The :c:func:`__xa_set_mark` and :c:func:`__xa_clear_mark` functions are also available for situations where you look up an entry and want to atomically set or clear a mark. It may be more efficient to use the advanced API in this case, as it will save you from walking the tree twice.
Advanced API
The advanced API offers more flexibility and better performance at the cost of an interface which can be harder to use and has fewer safeguards. No locking is done for you by the advanced API, and you are required to use the xa_lock while modifying the array. You can choose whether to use the xa_lock or the RCU lock while doing read-only operations on the array. You can mix advanced and normal operations on the same array; indeed the normal API is implemented in terms of the advanced API. The advanced API is only available to modules with a GPL-compatible license.
The advanced API is based around the xa_state. This is an opaque data structure which you declare on the stack using the :c:func:`XA_STATE` macro. This macro initialises the xa_state ready to start walking around the XArray. It is used as a cursor to maintain the position in the XArray and let you compose various operations together without having to restart from the top every time.
The xa_state is also used to store errors. You can call
:c:func:`xas_error` to retrieve the error. All operations check whether
the xa_state is in an error state before proceeding, so there's no need
for you to check for an error after each call; you can make multiple
calls in succession and only check at a convenient point. The only
errors currently generated by the XArray code itself are ENOMEM
and
EINVAL
, but it supports arbitrary errors in case you want to call
:c:func:`xas_set_err` yourself.
If the xa_state is holding an ENOMEM
error, calling :c:func:`xas_nomem`
will attempt to allocate more memory using the specified gfp flags and
cache it in the xa_state for the next attempt. The idea is that you take
the xa_lock, attempt the operation and drop the lock. The operation
attempts to allocate memory while holding the lock, but it is more
likely to fail. Once you have dropped the lock, :c:func:`xas_nomem`
can try harder to allocate more memory. It will return true
if it
is worth retrying the operation (i.e. that there was a memory error and
more memory was allocated). If it has previously allocated memory, and
that memory wasn't used, and there is no error (or some error that isn't
ENOMEM
), then it will free the memory previously allocated.
Internal Entries
The XArray reserves some entries for its own purposes. These are never
exposed through the normal API, but when using the advanced API, it's
possible to see them. Usually the best way to handle them is to pass them
to :c:func:`xas_retry`, and retry the operation if it returns true
.
Other internal entries may be added in the future. As far as possible, they will be handled by :c:func:`xas_retry`.
Additional functionality
The :c:func:`xas_create_range` function allocates all the necessary memory to store every entry in a range. It will set ENOMEM in the xa_state if it cannot allocate memory.

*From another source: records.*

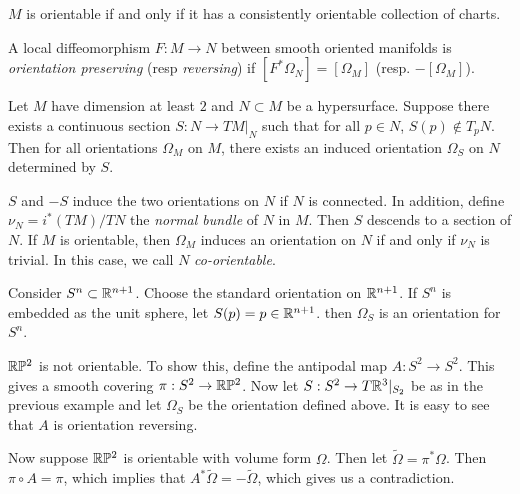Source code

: \documentclass[twoside, 10pt]{article}
\begin{document}
    \begin{exer}
        $M$ is orientable if and only if it has a consistently orientable collection of charts.
    \end{exer}

    \begin{defn}
        A local diffeomorphism $F:M \to N$ between smooth oriented manifolds is \textit{orientation preserving} (resp \textit{reversing}) if $[F^*\Omega_N] = [\Omega_M]$ (resp. $-[\Omega_M]$).
    \end{defn}

    \begin{prop}
        Let $M$ have dimension at least $2$ and $N \subset M$ be a hypersurface. Suppose there exists a continuous section $S: N \to TM|_N$ such that for all $p \in N$, $S(p) \notin T_pN$. Then for all orientations $\Omega_M$ on $M$, there exists an induced orientation $\Omega_S$ on $N$ determined by $S$.
    \end{prop}

    \begin{rmk}
        $S$ and $-S$ induce the two orientations on $N$ if $N$ is connected. In addition, define $\nu_N = i^*(TM) / TN$ the \textit{normal bundle} of $N$ in $M$. Then $S$ descends to a section of $N$. If $M$ is orientable, then $\Omega_M$ induces an orientation on $N$ if and only if $\nu_N$ is trivial. In this case, we call $N$ \textit{co-orientable}.
    \end{rmk}

    \begin{exm}
        Consider $S^n \subset \mathbb{R}^{n+1}$. Choose the standard orientation on $\mathbb{R}^{n+1}$. If $S^n$ is embedded as the unit sphere, let $S(p) = p \in \mathbb{R}^{n+1}$. then $\Omega_S$ is an orientation for $S^n$.
    \end{exm}

    \begin{exm}
        $\mathbb{R}\mathbb{P}^2$ is not orientable. To show this, define the antipodal map $A: S^2 \to S^2$. This gives a smooth covering $\pi: S^2 \to \mathbb{R}\mathbb{P}^2$. Now let $S: S^2 \to T\mathbb{R}^3|_{S_2}$ be as in the previous example and let $\Omega_S$ be the orientation defined above. It is easy to see that $A$ is orientation reversing. 

        Now suppose $\mathbb{R}\mathbb{P}^2$ is orientable with volume form $\Omega$. Then let $\widetilde{\Omega} = \pi^*\Omega$. Then $\pi \circ A = \pi$, which implies that $A^*\widetilde{\Omega} = - \widetilde{\Omega}$, which gives us a contradiction.
    \end{exm}
\end{document}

You can use :c:func:`xas_init_marks` to reset the marks on an entry
to their default state. This is usually all marks clear, unless the
XArray is marked with XA_FLAGS_TRACK_FREE
, in which case mark 0 is set
and all other marks are clear. Replacing one entry with another using
:c:func:`xas_store` will not reset the marks on that entry; if you want
the marks reset, you should do that explicitly.
The :c:func:`xas_load` will walk the xa_state as close to the entry as it can. If you know the xa_state has already been walked to the entry and need to check that the entry hasn't changed, you can use :c:func:`xas_reload` to save a function call.
If you need to move to a different index in the XArray, call :c:func:`xas_set`. This resets the cursor to the top of the tree, which will generally make the next operation walk the cursor to the desired spot in the tree. If you want to move to the next or previous index, call :c:func:`xas_next` or :c:func:`xas_prev`. Setting the index does not walk the cursor around the array so does not require a lock to be held, while moving to the next or previous index does.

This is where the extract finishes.